Inside your computer there is a power cable coming from the Power Supply, that plugs into the motherboard. This power cable I'm referring to is the 24-pin ATX main power cable.

This is an example of a 24-pin ATX main power cable, and it's respective connector on the motherboard,

http://www.playtool.com/pages/psuconnectors/connectors.html#atxmain24

Female connector on motherboard shown in the Left photo.
Power cable connector shown in the middle photo.

The photo to the right shows the ATX main power cable plugged into the motherboard.
This is how it needs to be for the test. It also shows the color of the various wires going into it.
We only need to be concerned with Two wires.

The Green wire, and ANY Black wire.

The Green wire is the Soft Power On wire. It is also abbreviated as PS_ON.
ANY Black wire you see is a Ground wire.

A jumper wire is used to BRIEFLY connect the Green wire, to ANY Black wire.
(Again, the Power On switch is a Momentary Contact Switch)

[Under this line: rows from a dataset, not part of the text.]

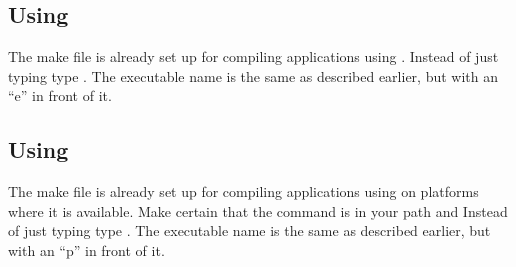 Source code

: \subsection{Using }

The make file is already set up for compiling applications using 
. Instead of just typing  type 
. The executable name is the same as described
earlier, but with an ``e'' in front of it.

\subsection{Using }

The make file is already set up for compiling applications using 
 on platforms where it is available. Make certain that the
command is in your path and Instead of just typing  type 
. The executable name is the same as described
earlier, but with an ``p'' in front of it.

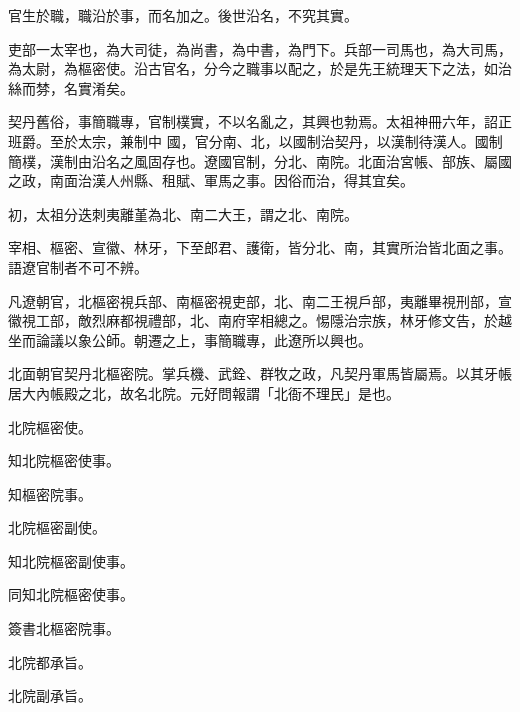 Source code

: 
\begin{pinyinscope}

 官生於職，職沿於事，而名加之。後世沿名，不究其實。



 吏部一太宰也，為大司徒，為尚書，為中書，為門下。兵部一司馬也，為大司馬，為太尉，為樞密使。沿古官名，分今之職事以配之，於是先王統理天下之法，如治絲而棼，名實淆矣。



 契丹舊俗，事簡職專，官制樸實，不以名亂之，其興也勃焉。太祖神冊六年，詔正班爵。至於太宗，兼制中
 國，官分南、北，以國制治契丹，以漢制待漢人。國制簡樸，漢制由沿名之風固存也。遼國官制，分北、南院。北面治宮帳、部族、屬國之政，南面治漢人州縣、租賦、軍馬之事。因俗而治，得其宜矣。



 初，太祖分迭刺夷離堇為北、南二大王，謂之北、南院。



 宰相、樞密、宣徽、林牙，下至郎君、護衛，皆分北、南，其實所治皆北面之事。語遼官制者不可不辨。



 凡遼朝官，北樞密視兵部、南樞密視吏部，北、南二王視戶部，夷離畢視刑部，宣徽視工部，敵烈麻都視禮部，北、南府宰相總之。惕隱治宗族，林牙修文告，於越坐而論議以象公師。朝遷之上，事簡職專，此遼所以興也。



 北面朝官契丹北樞密院。掌兵機、武銓、群牧之政，凡契丹軍馬皆屬焉。以其牙帳居大內帳殿之北，故名北院。元好問報謂「北衙不理民」是也。



 北院樞密使。



 知北院樞密使事。



 知樞密院事。



 北院樞密副使。



 知北院樞密副使事。



 同知北院樞密使事。



 簽書北樞密院事。



 北院都承旨。



 北院副承旨。




\end{pinyinscope}
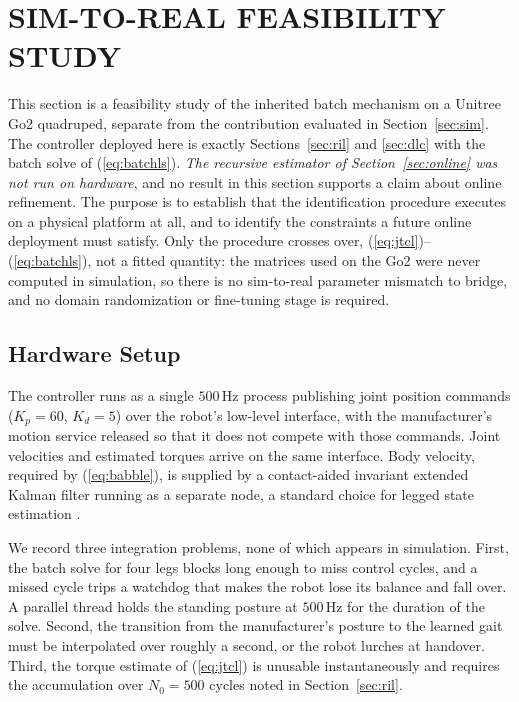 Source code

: \documentclass[a4paper, 10pt, conference]{ieeeconf}
\begin{document}
\section{SIM-TO-REAL FEASIBILITY STUDY}
\label{sec:sim2real}

This section is a feasibility study of the inherited batch mechanism on
a Unitree Go2 quadruped, separate from the contribution evaluated in
Section~\ref{sec:sim}. The controller deployed here is exactly
Sections~\ref{sec:ril} and \ref{sec:dlc} with the batch solve of
(\ref{eq:batchls}). \emph{The recursive estimator of Section~\ref{sec:online} was
not run on hardware}, and no result in this section supports a claim about online
refinement. The purpose is to establish that the identification procedure
executes on a physical platform at all, and to identify the constraints a future
online deployment must satisfy. Only the procedure crosses over,
(\ref{eq:jtcl})--(\ref{eq:batchls}), not a fitted quantity: the matrices used on
the Go2 were never computed in simulation, so there is no sim-to-real parameter
mismatch to bridge, and no domain randomization or fine-tuning stage is required.



\subsection{Hardware Setup}

The controller runs as a single $500$\,Hz process publishing joint position
commands ($K_p=60$, $K_d=5$) over the robot's low-level interface, with the
manufacturer's motion service released so that it does not compete with those
commands. Joint velocities and estimated torques arrive on the same interface.
Body velocity, required by
(\ref{eq:babble}), is supplied by a contact-aided
invariant extended Kalman filter \cite{hartley2020} running as a separate node, a
standard choice for legged state estimation \cite{yang2023}.

We record three integration problems, none of which appears in
simulation. First, the batch solve for four legs blocks long enough to miss
control cycles, and a missed cycle trips a watchdog that makes the robot lose its
balance and fall over.
A parallel thread holds the standing posture at $500$\,Hz for the duration
of the solve. Second, the transition from the manufacturer's posture to the
learned gait must be interpolated over roughly a second, or the robot lurches at
handover. Third, the torque estimate of (\ref{eq:jtcl}) is unusable
instantaneously and requires the accumulation over $N_0=500$ cycles noted in
Section~\ref{sec:ril}.
\end{document}
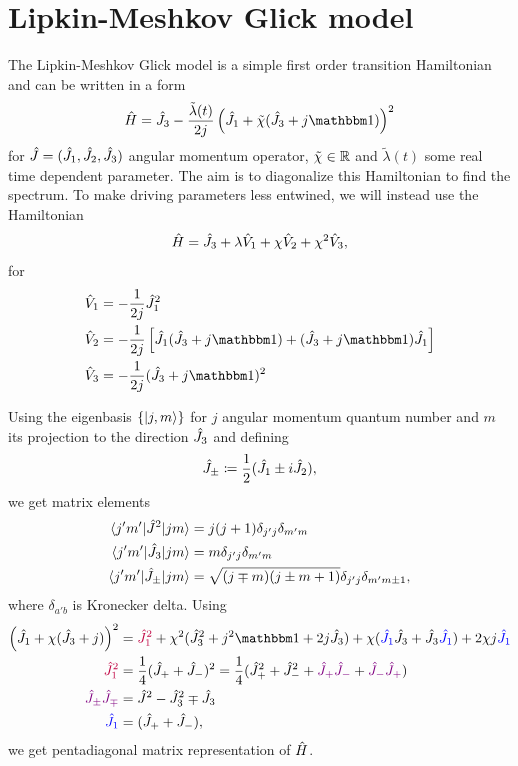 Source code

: \chapter{Lipkin-Meshkov Glick model}
The Lipkin-Meshkov Glick model is a simple first order transition Hamiltonian and can be written in a form
\begin{equation}
    \HH=\J_3-\frac{\tilde\lambda(t)}{2j}\left(\J_1+\tilde\chi(\J_3+j\Id)\right)^2
    \label{eq:firstOrderTransitionHamiltonianOriginal}
\end{equation}
for $\hat{J}=(\hat{J}_1,\hat{J}_2,\hat{J}_3)$ angular momentum operator, $\tilde\chi\in\mathbb{R}$ and $\tilde\lambda(t)$ some real time dependent parameter. The aim is to diagonalize this Hamiltonian to find the spectrum. To make driving parameters less entwined, we will instead use the Hamiltonian
\begin{equation}
    \hat{H}=\hat{J}_3+\lambda\hat V_1 +\chi \hat V_2+\chi^2 \hat V_3,
    \label{eq:firstOrderTransitionHamiltonian}
\end{equation}
for
\begin{align}
    \hat V_1 &=-\frac{1}{2j}\J_1^2\\
    \hat V_2 &= -\frac{1}{2j}\left[\J_1(\J_3+j\Id)+(\J_3+j\Id)\J_1\right]\\
    \hat V_3 &= -\frac{1}{2j}(\J_3+j\Id)^2
\end{align}



Using the eigenbasis $\{\ket{j,m}\}$ for $j$ angular momentum quantum number and $m$ its projection to the direction $\hat{J}_3$ and defining
\begin{equation}
    \hat{J}_\pm\coloneqq\frac{1}{2}(\hat{J}_1\pm i\hat{J}_2),
\end{equation}
we get matrix elements
\begin{align}
    \braket{j'm'|\hat{J}^2|jm} &= j(j+1)\delta_{j'j}\delta_{m'm}\\
    \braket{j'm'|\hat{J}_3|jm} &= m \delta_{j'j}\delta_{m'm}\\
    \braket{j'm'|\hat{J}_\pm|jm} &= \sqrt{(j\mp m)(j\pm m+1)}\delta_{j'j}\delta_{m'm\pm 1},
\end{align}
where $\delta_{a'b}$ is Kronecker delta. Using
\begin{align}
        \left(\J_1+\chi(\J_3+j)\right)^2 &= \textcolor{purple}{\J_1^2} +\chi^2 (\J_3^2+j^2\Id+2j\J_3)+\chi(\textcolor{blue}{\J_1}\J_3+\J_3\textcolor{blue}{\J_1})+2\chi j\textcolor{blue}{\J_1}\\
        \textcolor{purple}{\J_1^2}&= \frac{1}{4}(\J_++\J_-)^2= \frac{1}{4}(\J_+^2+\J_-^2+\textcolor{violet}{\J_+\J_-}+\textcolor{violet}{\J_-\J_+})\\ 
        \textcolor{violet}{\J_\pm\J_\mp}&=\J^2-\J_3^2 \mp \J_3\\
        \textcolor{blue}{\J_1}&=(\J_+ +\J_-),
\end{align}
we get pentadiagonal matrix representation of $\hat{H}$. 

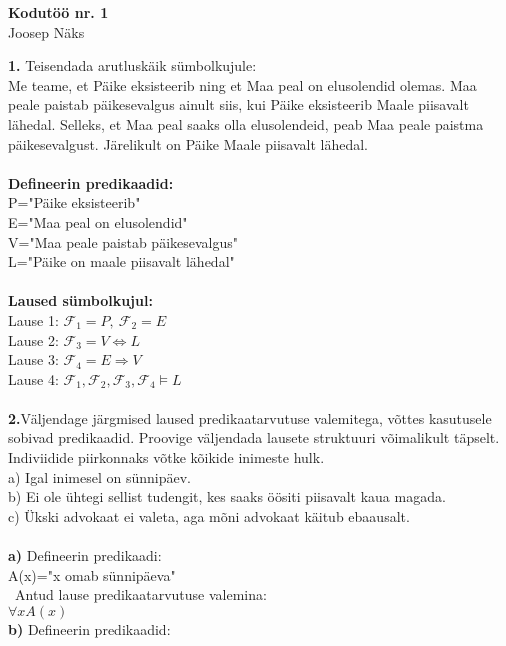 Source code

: \documentclass{article}
\begin{document}
\begin{center}
\Large\textbf{Kodutöö nr. 1}\\
Joosep Näks
\end{center}
\textbf{1.} Teisendada arutluskäik sümbolkujule:\\
Me teame, et Päike eksisteerib ning et Maa peal on elusolendid olemas. Maa peale paistab päikesevalgus ainult siis, kui Päike eksisteerib Maale piisavalt lähedal. Selleks, et Maa peal saaks olla elusolendeid, peab Maa peale paistma päikesevalgust. Järelikult on Päike Maale piisavalt lähedal.\\\\
\textbf{Defineerin predikaadid:}\\
P="Päike eksisteerib"\\
E="Maa peal on elusolendid"\\
V="Maa peale paistab päikesevalgus"\\
L="Päike on maale piisavalt lähedal"\\\\
\textbf{Laused sümbolkujul:}\\
Lause 1: $\mathcal{F}_1 = P,\ \mathcal{F}_2 = E$\\
Lause 2: $\mathcal{F}_3 = V\Leftrightarrow L$\\
Lause 3: $\mathcal{F}_4 = E\Rightarrow V$\\
Lause 4: $\mathcal{F}_1,\mathcal{F}_2, \mathcal{F}_3, \mathcal{F}_4 \models L$\\\\
\textbf{2.}Väljendage järgmised laused predikaatarvutuse valemitega, võttes kasutusele sobivad predikaadid. Proovige väljendada lausete struktuuri võimalikult täpselt. Indiviidide piirkonnaks võtke kõikide inimeste hulk.\\
\null\quad a) Igal inimesel on sünnipäev.\\
\null\quad b) Ei ole ühtegi sellist tudengit, kes saaks öösiti piisavalt kaua magada.\\
\null\quad c) Ükski advokaat ei valeta, aga mõni advokaat käitub ebaausalt.\\\\
\textbf{a)} Defineerin predikaadi:\\
\null\quad\quad A(x)="x omab sünnipäeva"\\
\null\quad\ Antud lause predikaatarvutuse valemina:\\
\null\quad\quad $\forall xA(x)$\\
\textbf{b)} Defineerin predikaadid:\\
\end{document}
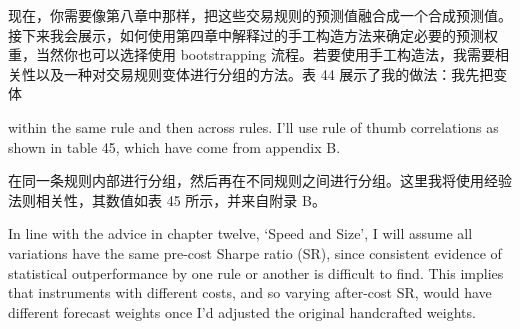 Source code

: \begin{chineseblock}现在，你需要像第八章中那样，把这些交易规则的预测值融合成一个合成预测值。接下来我会展示，如何使用第四章中解释过的手工构造方法来确定必要的预测权重，当然你也可以选择使用 bootstrapping 流程。若要使用手工构造法，我需要相关性以及一种对交易规则变体进行分组的方法。表 44 展示了我的做法：我先把变体\end{chineseblock}

\bipairgap

\begin{englishblock} within the same rule and then across rules. I'll use rule of thumb correlations as shown in table 45, which have come from appendix B. \end{englishblock}

\begin{chineseblock}在同一条规则内部进行分组，然后再在不同规则之间进行分组。这里我将使用经验法则相关性，其数值如表 45 所示，并来自附录 B。 \end{chineseblock}

\begin{bilingualtableblock} 
\end{bilingualtableblock}

\begin{englishblock} In line with the advice in chapter twelve, ‘Speed and Size’, I will assume all variations have the same pre-cost Sharpe ratio (SR), since consistent evidence of statistical outperformance by one rule or another is difficult to find. This implies that instruments with different costs, and so varying after-cost SR, would have different forecast weights once I'd adjusted the original handcrafted weights. \end{englishblock}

The jumper wire preferred to use is a paper clip. The paper clip is straightened out, then bent into a U-shape.
Look at the U-shape upside down. The top/middle is wrapped a few times with black plastic electrical tape. This is for your fingers, and thumb to hold onto.

The 'legs' of the U-shape go down into the Back of the ATX main power cable's connector.
(I shortened 24-pin ATX main power cable to ATX main power cable)

Look at the photo to the right. See how the Green wire goes down into a squarish socket hole?
Look at the photo in the middle. See the metal tube shapes at the Front of the connector?
Brass looking, slightly square?

These are metal terminals. There is a metal terminal for every wire, going down into the ATX main power cable connector.

The 'leg' of the U-shape jumper wire goes down into the Back of the connector (ATX main power cable connector), RIGHT NEXT TO the existing wire that is in the socket hole.

It has to go down into the squarish socket hole far enough, to pass by the insulation of the wire, and Touch the metal terminal.

Example:
One leg of the U-shape goes down into the socket hole of the Green wire, right next to the Green wire, and touches the metal terminal.

The other leg of the U-shape goes down into a socket hole, with ANY Black wire, and touches the metal terminal pin.

The leg MUST touch the metal terminal pin.

The contact made is brief. No more than 2 seconds. (1001,..1002)

Shock warning. None.
The Soft Power On wire (Green wire) has 5 Volts DC going through it.
In comparison two D cell flashlight batteries produce 3 Volts DC.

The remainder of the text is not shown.